Promotor: prof.dr. B.P.F. Jacobs (RU)
Copromotor: dr. J.-H. Hoepman (RU)
Radboud Universiteit Nijmegen
Date: 9 October, 2017, 16.30
Digital technologies play an ever-increasing role in our daily lives. However, these technologies are also frequently data driven. Governments and companies alike collect more and more data about us to offer better services, to fight crime and terrorism, and to prevent fraud. The result: we have less privacy than ever.
Yet, privacy is important. A lack of privacy harms individuals by limiting their freedom to live their personal lives and by limiting their personal development. The chilling effect of a lack of privacy harms people by changing how they behave. They change their behavior not because they do anything illegal, but because of how that behavior could be construed. The actual collection and aggregation of personal data enabled by a lack of privacy is, of course, similarly harmful. It can, for example, lead to exclusions, to incorrect conclusions being drawn about a person, or to unexpected spreading of personal information.
A lack of privacy, however, does not just harm individuals but also societies. Without the protection of privacy, it is much harder to develop the critical mindset that is so essential for a democratic society to function properly.
While privacy is important, there are many arguments why privacy should not be increased. In this thesis we focus on two common arguments against (increasing) privacy, and show that the situation is more nuanced.
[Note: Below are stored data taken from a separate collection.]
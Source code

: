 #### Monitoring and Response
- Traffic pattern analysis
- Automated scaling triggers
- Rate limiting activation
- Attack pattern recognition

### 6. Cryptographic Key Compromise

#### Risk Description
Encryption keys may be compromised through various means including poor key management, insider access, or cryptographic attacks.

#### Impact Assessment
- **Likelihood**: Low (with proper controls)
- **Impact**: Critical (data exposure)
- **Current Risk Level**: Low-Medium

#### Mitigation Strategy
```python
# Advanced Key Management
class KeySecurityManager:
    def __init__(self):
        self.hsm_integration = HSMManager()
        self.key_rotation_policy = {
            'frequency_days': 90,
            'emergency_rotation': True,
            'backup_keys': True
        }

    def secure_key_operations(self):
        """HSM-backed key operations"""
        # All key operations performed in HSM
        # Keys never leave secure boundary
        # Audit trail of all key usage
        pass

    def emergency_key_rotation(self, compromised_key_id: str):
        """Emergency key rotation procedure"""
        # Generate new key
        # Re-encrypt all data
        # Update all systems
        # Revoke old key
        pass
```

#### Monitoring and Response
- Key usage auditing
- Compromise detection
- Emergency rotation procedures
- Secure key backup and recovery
The first of these arguments is that an increase of privacy results in a decrease of security. In Chapter 3 we reintroduce the notion of revocable privacy to show that it is possible to build systems that offer privacy and security simultaneously. As long as users follow the rules of the revocable privacy system, they are fully anonymous. Only if they violate the rules can their anonymity be reduced. To show the usefulness of this approach, Chapter 3 highlights scenarios that could benefit from revocable privacy, and indicates which systems already exist that implement this notion of revocable privacy.
A common reason for online platforms to disallow anonymous users is the potential for abuse. In Chapter 4 we introduce the revocable privacy system vote-to-link. It enables Wikipedia, and other online platforms, to allow anonymous access for editors (or users in general), while simultaneously enabling Wikipedia to recover from abuse by misbehaving users. By default a user’s actions are unlinkable. However, if moderators deem an action to be abusive, they can vote on this action. Once an action accumulates sufficient votes, the system can link all other actions by the same user within a limited time frame. In this way, the other potentially malicious actions by that user are distinguished from all remaining actions, and can thus quickly be examined or removed.
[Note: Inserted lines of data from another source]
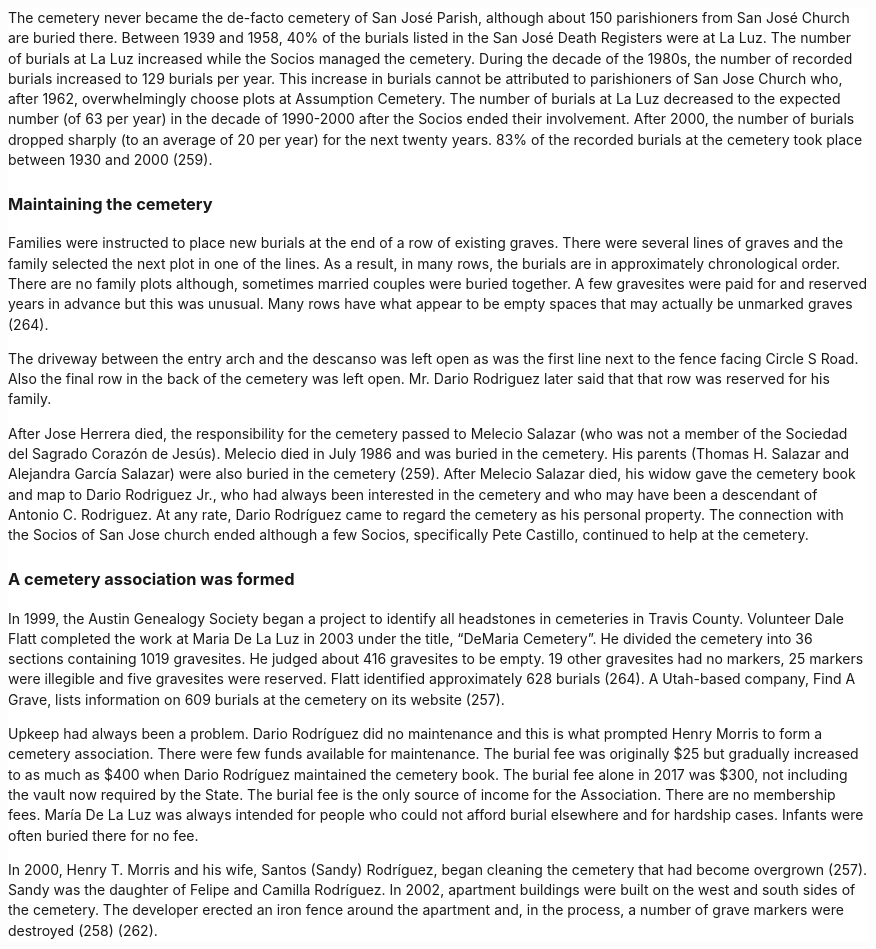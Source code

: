 The cemetery never became the de-facto cemetery of San José Parish, although about 150 parishioners from San José Church are buried there. Between 1939 and 1958, 40% of the burials listed in the San José Death Registers were at La Luz. The number of burials at La Luz increased while the Socios managed the cemetery. During the decade of the 1980s, the number of recorded burials increased to 129 burials per year. This increase in burials cannot be attributed to parishioners of San Jose Church who, after 1962, overwhelmingly choose plots at Assumption Cemetery. The number of burials at La Luz decreased to the expected number (of 63 per year) in the decade of 1990-2000 after the Socios ended their involvement. After 2000, the number of burials dropped sharply (to an average of 20 per year) for the next twenty years. 83% of the recorded burials at the cemetery took place between 1930 and 2000 (259).

### Maintaining the cemetery

Families were instructed to place new burials at the end of a row of existing graves. There were several lines of graves and the family selected the next plot in one of the lines. As a result, in many rows, the burials are in approximately chronological order. There are no family plots although, sometimes married couples were buried together. A few gravesites were paid for and reserved years in advance but this was unusual. Many rows have what appear to be empty spaces that may actually be unmarked graves (264).

The driveway between the entry arch and the descanso was left open as was the first line next to the fence facing Circle S Road. Also the final row in the back of the cemetery was left open. Mr. Dario Rodriguez later said that that row was reserved for his family.

After Jose Herrera died, the responsibility for the cemetery passed to Melecio Salazar (who was not a member of the Sociedad del Sagrado Corazón de Jesús). Melecio died in July 1986 and was buried in the cemetery. His parents (Thomas H. Salazar and Alejandra García Salazar) were also buried in the cemetery (259). After Melecio Salazar died, his widow gave the cemetery book and map to Dario Rodriguez Jr., who had always been interested in the cemetery and who may have been a descendant of Antonio C. Rodriguez. At any rate, Dario Rodríguez came to regard the cemetery as his personal property. The connection with the Socios of San Jose church ended although a few Socios, specifically Pete Castillo, continued to help at the cemetery.

### A cemetery association was formed

In 1999, the Austin Genealogy Society began a project to identify all headstones in cemeteries in Travis County. Volunteer Dale Flatt completed the work at Maria De La Luz in 2003 under the title, “DeMaria Cemetery”. He divided the cemetery into 36 sections containing 1019 gravesites. He judged about 416 gravesites to be empty. 19 other gravesites had no markers, 25 markers were illegible and five gravesites were reserved. Flatt identified approximately 628 burials (264). A Utah-based company, Find A Grave, lists information on 609 burials at the cemetery on its website (257).

Upkeep had always been a problem. Dario Rodríguez did no maintenance and this is what prompted Henry Morris to form a cemetery association. There were few funds available for maintenance. The burial fee was originally $25 but gradually increased to as much as $400 when Dario Rodríguez maintained the cemetery book. The burial fee alone in 2017 was $300, not including the vault now required by the State. The burial fee is the only source of income for the Association. There are no membership fees. María De La Luz was always intended for people who could not afford burial elsewhere and for hardship cases. Infants were often buried there for no fee.

In 2000, Henry T. Morris and his wife, Santos (Sandy) Rodríguez, began cleaning the cemetery that had become overgrown (257). Sandy was the daughter of Felipe and Camilla Rodríguez. In 2002, apartment buildings were built on the west and south sides of the cemetery. The developer erected an iron fence around the apartment and, in the process, a number of grave markers were destroyed (258) (262).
Whereas the vote-to-link system implements the rule that an action should not be marked malicious by too many moderators, the distributed encryption scheme from Chapter 5 implements the rule that a party should not cause events at too many different locations. The distributed encryption scheme solves the canvas cutters problem—canvas cutters are criminals that rob trucks parked along highway rest stops by cutting their canvas—in a privacy friendly manner by identifying only those cars that stop at many rest stops. We simplify Hoepman and Galindo’s original distributed encryption scheme, add proper key evolution—this is essential in many scenarios—and propose a batched solution that is more efficient for small plaintext domains such as the set of license plates.
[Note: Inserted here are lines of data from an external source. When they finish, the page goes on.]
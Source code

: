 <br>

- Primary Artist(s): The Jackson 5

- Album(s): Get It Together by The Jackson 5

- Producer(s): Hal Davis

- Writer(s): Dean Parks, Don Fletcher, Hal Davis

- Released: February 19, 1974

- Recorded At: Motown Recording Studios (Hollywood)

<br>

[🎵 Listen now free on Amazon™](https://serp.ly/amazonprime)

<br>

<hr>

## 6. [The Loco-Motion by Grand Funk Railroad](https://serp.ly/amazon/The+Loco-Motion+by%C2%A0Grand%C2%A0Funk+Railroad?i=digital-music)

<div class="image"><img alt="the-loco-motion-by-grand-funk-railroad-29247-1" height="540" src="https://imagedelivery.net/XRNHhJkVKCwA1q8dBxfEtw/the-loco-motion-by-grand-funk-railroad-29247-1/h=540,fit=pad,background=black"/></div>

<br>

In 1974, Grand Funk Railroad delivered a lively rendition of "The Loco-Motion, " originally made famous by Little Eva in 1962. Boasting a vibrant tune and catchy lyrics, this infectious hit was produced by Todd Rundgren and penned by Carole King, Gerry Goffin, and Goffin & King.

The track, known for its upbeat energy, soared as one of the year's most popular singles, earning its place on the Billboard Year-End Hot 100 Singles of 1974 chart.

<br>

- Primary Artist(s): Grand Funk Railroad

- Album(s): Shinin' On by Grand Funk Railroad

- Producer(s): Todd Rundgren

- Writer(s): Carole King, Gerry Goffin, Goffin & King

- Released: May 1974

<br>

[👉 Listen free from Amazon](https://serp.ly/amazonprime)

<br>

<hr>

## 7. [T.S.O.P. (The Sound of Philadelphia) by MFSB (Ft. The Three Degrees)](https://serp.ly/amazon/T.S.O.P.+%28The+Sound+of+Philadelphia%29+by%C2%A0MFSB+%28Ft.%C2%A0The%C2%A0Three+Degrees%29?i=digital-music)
The second argument against privacy that this thesis addresses is that privacy friendly solutions are not practical. We show, however, that the vote-to-link system and the distributed encryption scheme are efficient enough to use in practice.
ABCs are digital alternatives to identity documents, loyalty cards, etc. ABCs have strong privacy guarantees, however, to protect the security of the system when a credential carrier is lost, stolen or abused, it should be possible to revoke credentials. In Chapter 6 we propose the first privacy friendly revocation scheme for ABCs that is fast enough to be practical even when these ABCs are implemented on smart cards.
PIR allows clients to retrieve records from a database, without the operators of that database learning which records it retrieved. Achieving these privacy properties is computationally intensive for the database servers. In Chapter 7 we show how we can batch queries from many clients to reduce the load on the database servers. This new scheme is efficient enough to apply PIR to certificate transparency, a system to detect misbehaving certificate authorities, thereby making it privacy friendly.
These results show that the two common arguments against privacy that we address in this thesis are not universally true. In fact, we show that we can build practical systems that achieve security and privacy simultaneously, showing that security can often be achieved without negatively impacting privacy. Hence, reasoning against privacy requires more nuanced arguments than that more privacy always harms security or is not practical.